When did you first think to yourself, “I want to be a writer”?
BRIAN: I was sitting at my grandmother’s wake in 2014, who passed at 104 years of age, and I thought it might be nice to write a story with a character like her as a tribute. My first short story was about an elderly woman who has to fight off her caretaker, who had become a zombie. That short story then became chapter one of my first book, and that book became the first of an eight-book zombie saga set in and around my hometown of St. Louis.
What drew you to post-apocalyptic fiction? What writers and books were your greatest influences?
BRIAN: The author most responsible for my interest in self-publishing was Mark Tufo, who is a mainstay in the zombie genre. I read his books back in the early 2000s, and the thing that most stood out for me was that he often mentioned he wasn’t a professional writer. He was an HR guy who wrote books for fun to relieve the stresses of his day. That can-do spirit helped me jump from IT to self-publishing.
Tell us about your journey to your first book being published? How long did it take you to write it? What avenues did you pursue to publication?
BRIAN: I wrote my first book in a month, for National Novel Writing Month back in 2014. I sat on it for about a year while I wrote two follow-on books. At the time, I had a full-time job, was doing okay financially, and had no intention of publishing my stories. However, in 2015, I got let go from my place of employment. I began to edit my books, with the intention of ‘seeing if I could make a few bucks from them.’ Being unemployed is a fantastic motivator.
I self-published because the idea of being in total control of every inch of the process appealed to me. Amazon controlled almost the entire book market, so I went exclusively with them.

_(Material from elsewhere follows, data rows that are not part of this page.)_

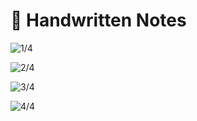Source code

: # 📔 Handwritten Notes

![1/4](<../.gitbook/assets/DocScanner 24-May-2022 12-00 pm\_1.jpg>)

![2/4](<../.gitbook/assets/DocScanner 24-May-2022 12-00 pm\_2.jpg>)

![3/4](<../.gitbook/assets/DocScanner 24-May-2022 12-00 pm\_3.jpg>)

![4/4](<../.gitbook/assets/DocScanner 24-May-2022 12-00 pm\_4.jpg>)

Tell us about your most recent book, Neighborhood Watch 4.
BRIAN: Neighborhood Watch: After the EMP is my latest series. The main character is a fifty-something guy who retires from his trucking business, moves to a quiet Florida community near Fort Myers, then gets smacked in the face when an electromagnetic pulse destroys the power grid. He discovers that his neighbors on the quiet cul-de-sac are not prepared for an apocalyptic disaster, and it falls on him to keep them all alive.
Frank has survived through three books by fighting against desperate people, scavenging dwindling food supplies, and trying to not let a group of unruly teenagers drive him nuts, but the fourth book brings a giant storm from the Gulf of Mexico, pitting him and his friends against Mother Nature.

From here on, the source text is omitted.